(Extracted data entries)
------
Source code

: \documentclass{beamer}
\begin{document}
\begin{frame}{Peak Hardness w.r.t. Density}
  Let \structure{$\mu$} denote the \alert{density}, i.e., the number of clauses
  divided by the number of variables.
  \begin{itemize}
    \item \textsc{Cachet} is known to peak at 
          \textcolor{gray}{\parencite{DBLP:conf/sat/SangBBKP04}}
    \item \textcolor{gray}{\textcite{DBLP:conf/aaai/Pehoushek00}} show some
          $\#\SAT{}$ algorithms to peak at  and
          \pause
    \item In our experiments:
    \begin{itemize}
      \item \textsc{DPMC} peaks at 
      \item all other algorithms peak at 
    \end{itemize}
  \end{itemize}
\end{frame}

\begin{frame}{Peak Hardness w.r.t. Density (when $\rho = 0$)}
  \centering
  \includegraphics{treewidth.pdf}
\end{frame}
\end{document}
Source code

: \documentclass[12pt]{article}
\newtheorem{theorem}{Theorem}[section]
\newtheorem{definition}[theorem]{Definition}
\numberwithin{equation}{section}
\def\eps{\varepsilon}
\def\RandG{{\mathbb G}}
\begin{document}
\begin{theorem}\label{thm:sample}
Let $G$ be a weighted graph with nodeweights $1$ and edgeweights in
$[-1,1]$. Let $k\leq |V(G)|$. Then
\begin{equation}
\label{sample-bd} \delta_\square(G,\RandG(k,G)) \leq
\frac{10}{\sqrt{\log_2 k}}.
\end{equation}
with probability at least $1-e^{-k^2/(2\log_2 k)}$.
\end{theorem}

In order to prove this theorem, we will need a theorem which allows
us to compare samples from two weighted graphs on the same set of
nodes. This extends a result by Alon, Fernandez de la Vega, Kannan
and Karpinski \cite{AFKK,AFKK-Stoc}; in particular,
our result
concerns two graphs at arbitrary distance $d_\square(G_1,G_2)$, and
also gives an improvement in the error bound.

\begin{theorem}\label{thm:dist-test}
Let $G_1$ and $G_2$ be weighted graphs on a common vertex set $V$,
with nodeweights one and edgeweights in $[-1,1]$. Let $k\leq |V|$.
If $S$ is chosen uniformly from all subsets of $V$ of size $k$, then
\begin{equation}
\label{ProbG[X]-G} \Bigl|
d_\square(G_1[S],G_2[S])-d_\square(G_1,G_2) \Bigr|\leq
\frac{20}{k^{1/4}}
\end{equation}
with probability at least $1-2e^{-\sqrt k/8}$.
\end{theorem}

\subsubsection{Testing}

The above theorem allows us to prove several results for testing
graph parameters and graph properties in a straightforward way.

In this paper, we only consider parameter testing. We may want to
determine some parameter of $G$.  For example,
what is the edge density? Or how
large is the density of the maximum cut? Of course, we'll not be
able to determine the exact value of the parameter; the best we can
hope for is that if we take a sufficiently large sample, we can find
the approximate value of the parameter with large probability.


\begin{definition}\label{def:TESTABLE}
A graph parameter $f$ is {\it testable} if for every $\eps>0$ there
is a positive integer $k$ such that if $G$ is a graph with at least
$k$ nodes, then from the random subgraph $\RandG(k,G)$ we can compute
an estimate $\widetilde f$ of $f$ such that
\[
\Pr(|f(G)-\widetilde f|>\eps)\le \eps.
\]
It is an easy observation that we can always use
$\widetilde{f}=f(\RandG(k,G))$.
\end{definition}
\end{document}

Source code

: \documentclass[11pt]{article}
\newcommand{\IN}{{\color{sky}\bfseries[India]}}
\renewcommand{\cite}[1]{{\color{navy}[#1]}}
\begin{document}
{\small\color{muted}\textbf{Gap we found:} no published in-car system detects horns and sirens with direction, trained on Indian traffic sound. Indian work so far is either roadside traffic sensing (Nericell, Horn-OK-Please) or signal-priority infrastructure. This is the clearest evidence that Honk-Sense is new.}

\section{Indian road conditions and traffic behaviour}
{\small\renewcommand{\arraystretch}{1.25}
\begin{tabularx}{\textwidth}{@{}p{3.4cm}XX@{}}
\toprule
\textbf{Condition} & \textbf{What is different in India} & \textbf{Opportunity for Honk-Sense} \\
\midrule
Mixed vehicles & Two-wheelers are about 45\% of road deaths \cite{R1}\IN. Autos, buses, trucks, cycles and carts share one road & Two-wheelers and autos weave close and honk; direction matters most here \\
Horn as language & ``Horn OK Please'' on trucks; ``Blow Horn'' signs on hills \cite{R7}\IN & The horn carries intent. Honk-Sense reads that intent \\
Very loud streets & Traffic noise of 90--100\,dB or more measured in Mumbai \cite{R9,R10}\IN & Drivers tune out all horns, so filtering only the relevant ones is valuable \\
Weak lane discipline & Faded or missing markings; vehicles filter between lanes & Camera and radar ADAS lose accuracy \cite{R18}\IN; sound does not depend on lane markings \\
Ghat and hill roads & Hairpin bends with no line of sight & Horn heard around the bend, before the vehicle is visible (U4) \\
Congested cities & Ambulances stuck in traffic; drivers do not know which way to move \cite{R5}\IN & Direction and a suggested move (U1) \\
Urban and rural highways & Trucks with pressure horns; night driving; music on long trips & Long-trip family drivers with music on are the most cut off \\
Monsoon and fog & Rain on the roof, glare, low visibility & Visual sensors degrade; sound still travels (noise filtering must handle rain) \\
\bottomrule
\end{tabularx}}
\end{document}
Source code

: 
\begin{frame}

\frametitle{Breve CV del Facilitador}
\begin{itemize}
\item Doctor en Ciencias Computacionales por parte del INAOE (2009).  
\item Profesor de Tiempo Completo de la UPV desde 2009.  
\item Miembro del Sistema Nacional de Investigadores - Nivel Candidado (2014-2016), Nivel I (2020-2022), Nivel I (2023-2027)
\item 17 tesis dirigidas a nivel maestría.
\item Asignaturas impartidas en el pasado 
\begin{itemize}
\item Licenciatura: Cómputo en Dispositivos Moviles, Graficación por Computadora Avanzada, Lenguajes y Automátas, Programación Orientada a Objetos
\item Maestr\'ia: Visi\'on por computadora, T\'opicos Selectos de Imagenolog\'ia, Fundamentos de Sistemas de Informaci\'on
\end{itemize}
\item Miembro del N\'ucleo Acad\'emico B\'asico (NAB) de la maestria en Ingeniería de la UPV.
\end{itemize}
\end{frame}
------
## Task prompt
Return the records in full, exactly as they read.

## Task response
Source code

: \documentclass{beamer}
\begin{document}
\begin{frame}{Peak Hardness w.r.t. Density}
  Let \structure{$\mu$} denote the \alert{density}, i.e., the number of clauses
  divided by the number of variables.
  \begin{itemize}
    \item \textsc{Cachet} is known to peak at 
          \textcolor{gray}{\parencite{DBLP:conf/sat/SangBBKP04}}
    \item \textcolor{gray}{\textcite{DBLP:conf/aaai/Pehoushek00}} show some
          $\#\SAT{}$ algorithms to peak at  and
          \pause
    \item In our experiments:
    \begin{itemize}
      \item \textsc{DPMC} peaks at 
      \item all other algorithms peak at 
    \end{itemize}
  \end{itemize}
\end{frame}

\begin{frame}{Peak Hardness w.r.t. Density (when $\rho = 0$)}
  \centering
  \includegraphics{treewidth.pdf}
\end{frame}
\end{document}
Source code

: \documentclass[12pt]{article}
\newtheorem{theorem}{Theorem}[section]
\newtheorem{definition}[theorem]{Definition}
\numberwithin{equation}{section}
\def\eps{\varepsilon}
\def\RandG{{\mathbb G}}
\begin{document}
\begin{theorem}\label{thm:sample}
Let $G$ be a weighted graph with nodeweights $1$ and edgeweights in
$[-1,1]$. Let $k\leq |V(G)|$. Then
\begin{equation}
\label{sample-bd} \delta_\square(G,\RandG(k,G)) \leq
\frac{10}{\sqrt{\log_2 k}}.
\end{equation}
with probability at least $1-e^{-k^2/(2\log_2 k)}$.
\end{theorem}

In order to prove this theorem, we will need a theorem which allows
us to compare samples from two weighted graphs on the same set of
nodes. This extends a result by Alon, Fernandez de la Vega, Kannan
and Karpinski \cite{AFKK,AFKK-Stoc}; in particular,
our result
concerns two graphs at arbitrary distance $d_\square(G_1,G_2)$, and
also gives an improvement in the error bound.

\begin{theorem}\label{thm:dist-test}
Let $G_1$ and $G_2$ be weighted graphs on a common vertex set $V$,
with nodeweights one and edgeweights in $[-1,1]$. Let $k\leq |V|$.
If $S$ is chosen uniformly from all subsets of $V$ of size $k$, then
\begin{equation}
\label{ProbG[X]-G} \Bigl|
d_\square(G_1[S],G_2[S])-d_\square(G_1,G_2) \Bigr|\leq
\frac{20}{k^{1/4}}
\end{equation}
with probability at least $1-2e^{-\sqrt k/8}$.
\end{theorem}

\subsubsection{Testing}

The above theorem allows us to prove several results for testing
graph parameters and graph properties in a straightforward way.

In this paper, we only consider parameter testing. We may want to
determine some parameter of $G$.  For example,
what is the edge density? Or how
large is the density of the maximum cut? Of course, we'll not be
able to determine the exact value of the parameter; the best we can
hope for is that if we take a sufficiently large sample, we can find
the approximate value of the parameter with large probability.


\begin{definition}\label{def:TESTABLE}
A graph parameter $f$ is {\it testable} if for every $\eps>0$ there
is a positive integer $k$ such that if $G$ is a graph with at least
$k$ nodes, then from the random subgraph $\RandG(k,G)$ we can compute
an estimate $\widetilde f$ of $f$ such that
\[
\Pr(|f(G)-\widetilde f|>\eps)\le \eps.
\]
It is an easy observation that we can always use
$\widetilde{f}=f(\RandG(k,G))$.
\end{definition}
\end{document}

Source code

: \documentclass[11pt]{article}
\newcommand{\IN}{{\color{sky}\bfseries[India]}}
\renewcommand{\cite}[1]{{\color{navy}[#1]}}
\begin{document}
{\small\color{muted}\textbf{Gap we found:} no published in-car system detects horns and sirens with direction, trained on Indian traffic sound. Indian work so far is either roadside traffic sensing (Nericell, Horn-OK-Please) or signal-priority infrastructure. This is the clearest evidence that Honk-Sense is new.}

\section{Indian road conditions and traffic behaviour}
{\small\renewcommand{\arraystretch}{1.25}
\begin{tabularx}{\textwidth}{@{}p{3.4cm}XX@{}}
\toprule
\textbf{Condition} & \textbf{What is different in India} & \textbf{Opportunity for Honk-Sense} \\
\midrule
Mixed vehicles & Two-wheelers are about 45\% of road deaths \cite{R1}\IN. Autos, buses, trucks, cycles and carts share one road & Two-wheelers and autos weave close and honk; direction matters most here \\
Horn as language & ``Horn OK Please'' on trucks; ``Blow Horn'' signs on hills \cite{R7}\IN & The horn carries intent. Honk-Sense reads that intent \\
Very loud streets & Traffic noise of 90--100\,dB or more measured in Mumbai \cite{R9,R10}\IN & Drivers tune out all horns, so filtering only the relevant ones is valuable \\
Weak lane discipline & Faded or missing markings; vehicles filter between lanes & Camera and radar ADAS lose accuracy \cite{R18}\IN; sound does not depend on lane markings \\
Ghat and hill roads & Hairpin bends with no line of sight & Horn heard around the bend, before the vehicle is visible (U4) \\
Congested cities & Ambulances stuck in traffic; drivers do not know which way to move \cite{R5}\IN & Direction and a suggested move (U1) \\
Urban and rural highways & Trucks with pressure horns; night driving; music on long trips & Long-trip family drivers with music on are the most cut off \\
Monsoon and fog & Rain on the roof, glare, low visibility & Visual sensors degrade; sound still travels (noise filtering must handle rain) \\
\bottomrule
\end{tabularx}}
\end{document}
Source code

: 
\begin{frame}

\frametitle{Breve CV del Facilitador}
\begin{itemize}
\item Doctor en Ciencias Computacionales por parte del INAOE (2009).  
\item Profesor de Tiempo Completo de la UPV desde 2009.  
\item Miembro del Sistema Nacional de Investigadores - Nivel Candidado (2014-2016), Nivel I (2020-2022), Nivel I (2023-2027)
\item 17 tesis dirigidas a nivel maestría.
\item Asignaturas impartidas en el pasado 
\begin{itemize}
\item Licenciatura: Cómputo en Dispositivos Moviles, Graficación por Computadora Avanzada, Lenguajes y Automátas, Programación Orientada a Objetos
\item Maestr\'ia: Visi\'on por computadora, T\'opicos Selectos de Imagenolog\'ia, Fundamentos de Sistemas de Informaci\'on
\end{itemize}
\item Miembro del N\'ucleo Acad\'emico B\'asico (NAB) de la maestria en Ingeniería de la UPV.
\end{itemize}
\end{frame}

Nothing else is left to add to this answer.